Mike Futter, the larger than life bingo hall boss and gambler, headed up the five-man Dee Syndicate that owned Monty's Pass during his halcyon years. Before that, a bunch of locals from Kildorrery made a novice's mistake buying him at the sales, having not heard his heart murmur announced as he entered the ring.

"That turned out to be lucky for me," Jimmy quips.

Sitting pretty: Monty's Pass takes the Chair under Geraghty alongside Gunner Welburn (left) and Barry Fenton
Sitting pretty: Monty's Pass takes the Chair under Geraghty alongside Gunner Welburn (left) and Barry Fenton

Mary remembers the son of Montelimar wasn't always the happy stalwart we grew to love. "He was fairly sour when we got him," she recalls. "The first day he ran at Dungarvan he actually pulled himself up."

"He rode the jockey rather than the other way around," Jimmy snorts, poor James Sheehan's ears burning over the road in Dungourney.

"If he was a human, he'd have drawn the dole all his life if he could get away with it. I had a lad in the yard here at the time called Davy Nugent, he had wicked problems with his weight but he was mad to be a jockey.

"He had two big shovels for hands, so I put him up on Monty's the day he ran on my own course here in Tallow. I told him in no uncertain terms not to spare him, and he didn't. He made a man of the horse that day – he made him for me."

Futter eventually secured the purchase of Monty's Pass for IR£35,000, unperturbed by his dicky heart.

"And because of the people who owned him, we had a free hand," Mary interjects. "I even remember the lads who sold him saying after he won at Aintree that he'd have never done that for them, because they couldn't have afforded it. So we were lucky with the owners we had."

An £800,000 long-range touch

It's fair to say the owners were lucky with the trainer they got as well. After finishing second to Time For A Win in the 2002 Topham Chase the plan was hatched to go for gold a year later.

"The day he finished second in the Topham," Jimmy says, "I told the lads, 'We'll be back next year for the National, but we're not going to Cheltenham'. He had finished fifth in the Cathcart and even we were tired going back to Aintree, but we knew we had a National horse.

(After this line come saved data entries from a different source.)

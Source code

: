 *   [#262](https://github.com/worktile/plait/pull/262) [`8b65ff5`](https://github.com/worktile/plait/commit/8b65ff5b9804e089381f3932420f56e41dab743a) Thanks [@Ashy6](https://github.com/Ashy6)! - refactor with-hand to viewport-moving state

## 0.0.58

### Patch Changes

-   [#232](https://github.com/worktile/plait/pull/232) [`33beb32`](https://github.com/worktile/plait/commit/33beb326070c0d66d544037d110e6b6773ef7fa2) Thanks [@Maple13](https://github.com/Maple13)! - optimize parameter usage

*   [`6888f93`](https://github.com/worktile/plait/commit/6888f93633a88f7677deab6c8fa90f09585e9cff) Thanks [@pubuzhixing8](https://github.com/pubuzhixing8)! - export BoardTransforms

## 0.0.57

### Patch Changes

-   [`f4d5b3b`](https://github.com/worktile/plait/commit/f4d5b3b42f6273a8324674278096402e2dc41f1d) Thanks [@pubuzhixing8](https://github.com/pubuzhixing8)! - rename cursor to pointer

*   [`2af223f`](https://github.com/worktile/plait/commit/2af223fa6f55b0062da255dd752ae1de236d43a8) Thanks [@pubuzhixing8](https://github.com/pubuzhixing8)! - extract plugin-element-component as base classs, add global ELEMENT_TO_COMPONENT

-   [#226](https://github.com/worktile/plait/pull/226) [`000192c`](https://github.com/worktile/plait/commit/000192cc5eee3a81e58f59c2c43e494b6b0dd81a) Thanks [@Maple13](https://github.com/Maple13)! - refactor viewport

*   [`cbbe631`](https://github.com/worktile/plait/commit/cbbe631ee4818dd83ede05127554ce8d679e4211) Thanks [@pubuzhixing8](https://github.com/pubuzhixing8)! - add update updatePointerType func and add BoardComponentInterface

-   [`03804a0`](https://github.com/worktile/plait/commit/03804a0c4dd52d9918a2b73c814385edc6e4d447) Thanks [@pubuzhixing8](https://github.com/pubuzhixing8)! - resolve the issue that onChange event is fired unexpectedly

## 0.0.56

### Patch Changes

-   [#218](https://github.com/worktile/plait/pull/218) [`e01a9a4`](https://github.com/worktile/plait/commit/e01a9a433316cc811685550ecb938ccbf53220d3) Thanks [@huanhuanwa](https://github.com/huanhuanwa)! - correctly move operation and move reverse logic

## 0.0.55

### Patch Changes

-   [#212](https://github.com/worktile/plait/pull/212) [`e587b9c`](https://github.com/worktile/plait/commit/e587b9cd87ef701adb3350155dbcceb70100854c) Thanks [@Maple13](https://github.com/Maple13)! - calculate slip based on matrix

"I even remember telling Jim McGrath the plan, that we'd be training him especially for the National and that I thought he could win it, and he told the story afterwards on television!"

It's a story that never gets old. Backed by Futter from 66-1 in January all the way through to a 16-1 SP at Aintree, Monty's Pass eventually landed him over £800,000 in bets when dancing 12 lengths clear of Supreme Glory under Geraghty.

It was one of the most exquisite long-range gambles in modern times, executed in that transitional phase when the Aintree fences were still fearsome and a better class of horse was being proactively lured to compete. The first line of the Racing Post analysis described it as "one of the strongest fields ever assembled for the race".

Yet, as Jane Mangan observes while sipping tea in her parents' kitchen: "He wouldn't win the race now, because he wouldn't even get into it."

It was a different era, for sure. And it was all the better for it.